> What you need to do
Find every line of the records that has "float" and return it.

> Records excerpted from a collection
BEGIN

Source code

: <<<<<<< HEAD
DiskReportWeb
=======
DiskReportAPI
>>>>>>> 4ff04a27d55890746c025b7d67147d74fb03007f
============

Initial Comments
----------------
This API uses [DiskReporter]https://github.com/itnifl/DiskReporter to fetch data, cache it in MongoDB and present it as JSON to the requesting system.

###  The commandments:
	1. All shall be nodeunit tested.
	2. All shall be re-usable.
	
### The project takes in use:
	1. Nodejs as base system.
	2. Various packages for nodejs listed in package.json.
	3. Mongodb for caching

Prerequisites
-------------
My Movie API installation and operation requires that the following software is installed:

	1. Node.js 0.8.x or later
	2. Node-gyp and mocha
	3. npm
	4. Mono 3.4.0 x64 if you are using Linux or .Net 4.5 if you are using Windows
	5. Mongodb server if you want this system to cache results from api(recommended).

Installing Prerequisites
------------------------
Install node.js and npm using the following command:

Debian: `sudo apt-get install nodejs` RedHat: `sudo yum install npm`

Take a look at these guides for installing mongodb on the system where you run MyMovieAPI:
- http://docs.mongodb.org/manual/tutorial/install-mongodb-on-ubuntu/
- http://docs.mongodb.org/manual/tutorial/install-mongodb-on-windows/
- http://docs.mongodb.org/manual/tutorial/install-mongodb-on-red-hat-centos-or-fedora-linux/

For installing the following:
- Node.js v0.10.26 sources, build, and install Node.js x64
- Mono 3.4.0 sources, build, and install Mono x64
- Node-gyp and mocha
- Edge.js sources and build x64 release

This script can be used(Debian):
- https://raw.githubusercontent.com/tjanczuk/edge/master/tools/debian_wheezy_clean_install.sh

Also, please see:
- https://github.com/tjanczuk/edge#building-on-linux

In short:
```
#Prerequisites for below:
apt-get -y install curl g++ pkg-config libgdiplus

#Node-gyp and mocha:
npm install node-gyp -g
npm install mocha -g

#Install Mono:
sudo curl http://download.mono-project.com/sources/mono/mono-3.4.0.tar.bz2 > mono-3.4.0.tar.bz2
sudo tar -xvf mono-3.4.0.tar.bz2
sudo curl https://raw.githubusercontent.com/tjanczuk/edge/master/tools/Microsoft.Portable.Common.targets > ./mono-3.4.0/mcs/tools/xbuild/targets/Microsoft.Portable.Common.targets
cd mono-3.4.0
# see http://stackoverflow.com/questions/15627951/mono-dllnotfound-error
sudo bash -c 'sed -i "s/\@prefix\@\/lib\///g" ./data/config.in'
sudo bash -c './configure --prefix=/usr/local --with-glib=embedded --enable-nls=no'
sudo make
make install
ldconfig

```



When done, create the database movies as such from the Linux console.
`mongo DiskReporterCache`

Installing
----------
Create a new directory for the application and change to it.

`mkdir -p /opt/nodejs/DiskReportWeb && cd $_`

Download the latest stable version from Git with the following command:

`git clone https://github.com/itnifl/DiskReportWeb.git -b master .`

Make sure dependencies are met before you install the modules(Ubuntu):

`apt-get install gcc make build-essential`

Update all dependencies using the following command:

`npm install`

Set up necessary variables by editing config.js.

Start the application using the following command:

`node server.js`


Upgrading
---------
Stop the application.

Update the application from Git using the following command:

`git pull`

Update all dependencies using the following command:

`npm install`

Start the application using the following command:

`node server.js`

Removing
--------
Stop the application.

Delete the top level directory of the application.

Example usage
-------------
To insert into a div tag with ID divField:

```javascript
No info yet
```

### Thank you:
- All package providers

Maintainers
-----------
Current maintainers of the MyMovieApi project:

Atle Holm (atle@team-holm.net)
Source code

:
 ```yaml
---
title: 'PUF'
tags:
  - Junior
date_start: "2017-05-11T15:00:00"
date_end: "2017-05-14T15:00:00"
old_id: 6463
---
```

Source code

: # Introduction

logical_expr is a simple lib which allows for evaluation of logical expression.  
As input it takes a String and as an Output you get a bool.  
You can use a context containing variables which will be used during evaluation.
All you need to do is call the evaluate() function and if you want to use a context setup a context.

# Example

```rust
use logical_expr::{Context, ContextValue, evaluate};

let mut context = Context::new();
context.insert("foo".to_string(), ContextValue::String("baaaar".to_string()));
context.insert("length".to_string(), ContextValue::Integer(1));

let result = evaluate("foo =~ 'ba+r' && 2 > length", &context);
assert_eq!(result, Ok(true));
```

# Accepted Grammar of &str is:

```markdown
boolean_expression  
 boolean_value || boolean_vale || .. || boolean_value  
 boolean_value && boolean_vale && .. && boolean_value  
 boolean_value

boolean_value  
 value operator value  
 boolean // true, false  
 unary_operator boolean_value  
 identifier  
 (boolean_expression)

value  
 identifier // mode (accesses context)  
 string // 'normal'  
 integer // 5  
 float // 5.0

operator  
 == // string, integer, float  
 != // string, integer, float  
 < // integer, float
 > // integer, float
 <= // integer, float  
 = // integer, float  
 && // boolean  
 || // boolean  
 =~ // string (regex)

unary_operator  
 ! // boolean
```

END

> Reply to the exercise
 float // 5.0
 == // string, integer, float  
 != // string, integer, float  
 < // integer, float
 > // integer, float
 <= // integer, float  
 = // integer, float  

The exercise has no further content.